Planową wygraną odniosło Galatasaray, które u siebie odprawiło z kwitkiem Tokat Plevne. Jedynie w drugiej odsłonie goście znaleźli sposób na pokonanie faworytów, ale na przestrzeni całego spotkania przewaga na siatce uwidoczniła się po stronie gospodarzy. 10 razy zatrzymywali oni blokiem rywali, a sami uzyskali 60% skuteczności w ataku. Ich liderami byli Thomas Edgar oraz Morteza Sharifi, którzy wywalczyli odpowiednio 21 oraz 22 punkty.
Niespodziewaną porażkę poniosło Fenerbahce, które na wyjeździe przegrało 1:3 z Cizre Bld. Goście popełnili więcej błędów. Nie pomogło im 22 punkty Alexandre Ferreiry, bo siła ofensywna była po stronie gospodarzy. Ich liderami byli Osmany Uriarte i Julien Winkelmuller, którzy łącznie zdobyli 34 punkty.
Ziraat Ankara na wyjeździe wykazał wyższość nad Bursą B. Sehir. Do zwycięstwa potrzebował trzech setów, choć dwa z nich rozstrzygały się dopiero w końcówce. Jego atutem była zagrywka, którą punktował aż 12 razy (4 asy należały do Burakhana Tosuna). Niemal już tradycyjnie pierwszoplanową postacią w Ziraacie był Wouter Ter Maat, który wywalczył 13 oczek.
Spor Toto we własnej hali odprawiło z kwitkiem Hekimoglu Global Connect. Mogło wygrać 3:0, ale przegrana na przewagi końcówka trzeciej odsłony spowodowała, że zwycięstwo przypieczętowało dopiero w czwartej partii. Gospodarze osiągnęli niewielką przewagę niemal we wszystkich elementach, a najbardziej widoczna była ona w ataku.

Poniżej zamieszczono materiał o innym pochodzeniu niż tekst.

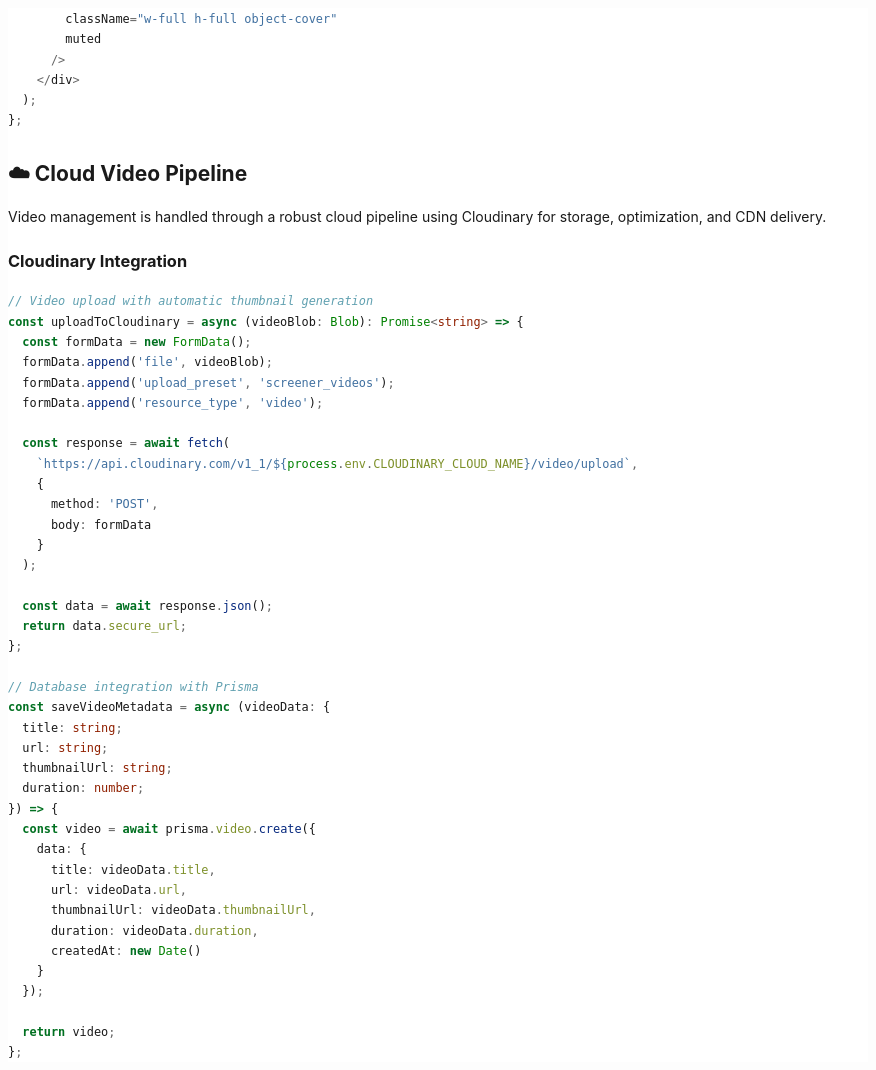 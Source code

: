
 ```typescript
        className="w-full h-full object-cover"
        muted
      />
    </div>
  );
};
```

## ☁️ Cloud Video Pipeline

Video management is handled through a robust cloud pipeline using Cloudinary for storage, optimization, and CDN delivery.

### Cloudinary Integration

```typescript
// Video upload with automatic thumbnail generation
const uploadToCloudinary = async (videoBlob: Blob): Promise<string> => {
  const formData = new FormData();
  formData.append('file', videoBlob);
  formData.append('upload_preset', 'screener_videos');
  formData.append('resource_type', 'video');
  
  const response = await fetch(
    `https://api.cloudinary.com/v1_1/${process.env.CLOUDINARY_CLOUD_NAME}/video/upload`,
    {
      method: 'POST',
      body: formData
    }
  );
  
  const data = await response.json();
  return data.secure_url;
};

// Database integration with Prisma
const saveVideoMetadata = async (videoData: {
  title: string;
  url: string;
  thumbnailUrl: string;
  duration: number;
}) => {
  const video = await prisma.video.create({
    data: {
      title: videoData.title,
      url: videoData.url,
      thumbnailUrl: videoData.thumbnailUrl,
      duration: videoData.duration,
      createdAt: new Date()
    }
  });
  
  return video;
};
```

Prym w ich szeregach wiódł Bożidar Vucicević, który zapisał na koncie 19 punktów.
Altekma Izmir dobrze zaczęła wyjazdowy pojedynek z Arkasem Izmir, ale jej dobra gra skończyła się po pierwszym secie. Później inicjatywę przejęli gospodarze, którzy skutecznie prezentowali się na zagrywce (8 asów) i w bloku (16 czap). Pierwszoplanową postacią w ich zespole był Burutay Subasi, który wywalczył 21 oczek.